The question presented by these competing arguments is when the final decision to deny tenure was made and Rodriguez notified. That date is the date of the alleged unlawful employment practice under 42 U.S.C. § 2000e-5(e).6 The June 1, 1983 letter explicitly notified plaintiff of the college's decision "not to offer you a further appointment on the faculty after the expiration of your present term appointment on August 31, 1984." Plaintiff disputes that this statement indicates final action, because the letter also stated that if the college received formal notification that Rodriguez had been awarded his doctoral degree, the "decision not to renew your appointment will be reviewed." Plaintiff's attempt to deny the finality of the foregoing termination decision, based upon the promise of review, is without substance. The termination decision by its terms is clear and unequivocal. On January 31, 1984, when the college extended the time limit for Rodriguez to obtain his doctorate, the finality of the June 1, 1983 termination decision was emphasized as follows:

Your appointment letter for the 1983-84 academic year, dated June 1, 1983, informed you of the College's decision not to offer you a further appointment on the faculty after the expiration of your present term appointment on August 31, 1984. Unless you are officially informed to the contrary, this notice of nonrenewal of appointment remains in effect. My letter to you of June 1, 1983, also stated that if the Office of the Vice President for Academic Affairs received by February 1, 1984, formal notification from the degree-granting institution that your doctoral degree has been awarded, this decision not to renew your appointment would be reviewed.
Let me remind you of the following statement which I made in your June 1, 1983, appointment letter: "In view of your academic responsibilities, an appropriate terminal degree or its equivalent is a necessary condition for a continuing appointment. You should be aware, however, that such a degree or its equivalent is not in itself a sufficient condition for a continuing appointment."

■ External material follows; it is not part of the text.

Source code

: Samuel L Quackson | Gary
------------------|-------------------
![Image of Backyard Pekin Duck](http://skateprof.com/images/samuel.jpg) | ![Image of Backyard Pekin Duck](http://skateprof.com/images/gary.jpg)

That the denial would be reconsidered in the event plaintiff received his doctoral degree, or even that such reconsideration could have led to tenure, did not alter the fact that the alleged "unlawful employment practice" was the June 1, 1983 decision not to offer plaintiff a further appointment. The basic facts of this case cannot be distinguished from those in Chardon v. Fernandez,7 or Delaware State College v. Ricks.8 Accordingly, the 300-day limitations period began to run when Rodriguez received the June 1, 1983 letter and ended during the last week of March, 1984. Since plaintiff's Title VII claim regarding tenure discrimination was filed after that period, to wit on January 16, 1985, it is time-barred.

2. The § 1983 claims. — Under 42 U.S.C. § 1988, the limitations period for § 1983 claims is governed "according to state law." Applying what it...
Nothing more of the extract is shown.